Lone Wolf
- Author: Robert Muchamore
- Language: English
- Series: CHERUB
- Genre: Children's, Thriller, Spy novel
- Publisher: Hodder & Stoughton
- Publication date: United Kingdom 1 August 2014
- Publication place: United Kingdom
- Media type: Print
- Pages: 352
- ISBN: 978-1-4449-1409-2
- Preceded by: Black Friday
- Followed by: New Guard

= Lone Wolf (Muchamore novel) =

2014 novel by Robert Muchamore

Lone Wolf is the sixteenth and penultimate novel in the CHERUB series by Robert Muchamore, and the fourth book of the Aramov series. It was released on 1 August 2014.

==Plot==
In 2012, teenager Fay Hoyt and her aunt Kirsten steal money and cocaine from Hagar, a drug dealer that killed Fay's mother, but are arrested trying to sell the cocaine in Manchester. Kirsten is sent to prison, where she is killed by Hagar's enforcers, while Fay is sent to a juvenile detention facility. Eighteen months later, CHERUB agents Ryan Sharma and Fu Ning are recruited to take down Hagar's gang, working under mission controller James Adams. Ryan is given the job of befriending people close to the gang, and attempting to make himself known in order to pick up information for the intelligence services, while Ning is given the job of befriending Fay. The girls immediately grow close, but Ryan struggles to make friends until a scheme devised by James makes him popular.
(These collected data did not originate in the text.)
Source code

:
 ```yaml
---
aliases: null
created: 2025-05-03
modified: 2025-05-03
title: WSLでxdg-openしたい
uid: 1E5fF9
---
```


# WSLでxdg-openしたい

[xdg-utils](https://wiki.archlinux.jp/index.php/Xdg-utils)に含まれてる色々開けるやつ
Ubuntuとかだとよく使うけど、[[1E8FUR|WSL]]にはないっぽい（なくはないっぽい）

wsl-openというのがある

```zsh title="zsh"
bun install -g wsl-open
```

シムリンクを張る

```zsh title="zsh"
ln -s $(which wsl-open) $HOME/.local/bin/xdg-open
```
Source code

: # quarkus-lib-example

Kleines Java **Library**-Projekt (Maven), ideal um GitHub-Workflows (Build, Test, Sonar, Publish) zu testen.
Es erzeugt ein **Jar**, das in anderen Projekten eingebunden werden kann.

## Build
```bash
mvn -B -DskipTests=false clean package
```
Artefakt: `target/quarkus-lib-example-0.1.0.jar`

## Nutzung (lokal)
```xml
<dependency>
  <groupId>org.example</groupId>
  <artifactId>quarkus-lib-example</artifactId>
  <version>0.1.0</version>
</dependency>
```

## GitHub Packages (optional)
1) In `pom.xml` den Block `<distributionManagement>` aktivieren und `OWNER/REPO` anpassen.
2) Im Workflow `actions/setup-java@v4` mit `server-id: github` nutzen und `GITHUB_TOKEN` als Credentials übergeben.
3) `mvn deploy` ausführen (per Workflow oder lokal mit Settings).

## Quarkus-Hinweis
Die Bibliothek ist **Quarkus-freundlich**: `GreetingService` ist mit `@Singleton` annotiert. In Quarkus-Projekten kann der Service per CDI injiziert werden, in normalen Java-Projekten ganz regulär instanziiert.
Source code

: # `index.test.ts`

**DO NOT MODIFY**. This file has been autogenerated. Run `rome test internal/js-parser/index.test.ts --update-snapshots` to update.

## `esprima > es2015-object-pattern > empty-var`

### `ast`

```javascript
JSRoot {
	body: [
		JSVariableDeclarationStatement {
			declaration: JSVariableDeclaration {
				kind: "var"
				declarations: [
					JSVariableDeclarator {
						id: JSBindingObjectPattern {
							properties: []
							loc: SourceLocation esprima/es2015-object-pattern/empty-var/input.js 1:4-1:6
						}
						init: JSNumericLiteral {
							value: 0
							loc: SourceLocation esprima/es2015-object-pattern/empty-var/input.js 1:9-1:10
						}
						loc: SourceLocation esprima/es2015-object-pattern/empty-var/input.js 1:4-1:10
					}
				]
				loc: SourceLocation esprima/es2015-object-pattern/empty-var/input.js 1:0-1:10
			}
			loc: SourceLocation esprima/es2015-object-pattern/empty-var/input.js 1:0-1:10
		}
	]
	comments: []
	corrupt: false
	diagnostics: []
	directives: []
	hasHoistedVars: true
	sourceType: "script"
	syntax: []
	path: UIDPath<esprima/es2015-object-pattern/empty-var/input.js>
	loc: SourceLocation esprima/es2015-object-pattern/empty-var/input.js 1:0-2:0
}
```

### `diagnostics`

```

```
Ning and Fay begin an assault on Hagar's supplies of drugs, first by stealing cocaine from Hagar's stash house and selling it to Eli, a rival of Hagar's. The duo also recruit Warren, a drug runner for Hagar, to act as an informant. Fay later begins dating Warren. Warren helps the girls find a grow house where Hagar is growing marijuana. The girls raid and trash the grow house, but when Eli declines to buy the marijuana from them, Fay goes behind Ning's back and sets a van full of Hagar's marijuana on fire and drives it into his garage, hoping to trick Hagar into thinking Eli was responsible. Hagar initially takes the bait and retaliates against several of Eli's fronts, but realises that Fay was responsible and puts a bounty on her head. Eli's lieutenants track down Fay and Ning; Ning is taken prisoner before being rescued by James and the police, but Fay manages to escape. Meanwhile, Ryan begins working for Hagar's crew. One of Ryan's jobs involves disposing of insulation that Hagar's suppliers had used to smuggle cocaine into Britain. Ryan investigates the businesses used as fronts by Hagar for the operation, and discovers that the various businesses are owned by the Crewdson family, deducing that the Crewdsons use the businesses to smuggle drugs throughout Britain.

Several months later, Ning, Ryan, James and James' fiance Kerry Chang watch a preview of a BBC Panorama programme that exposes the Crewdson family for supplying multiple drug gangs in Britain. Hagar goes into hiding, but is tracked down and killed by Fay, who flees with Warren.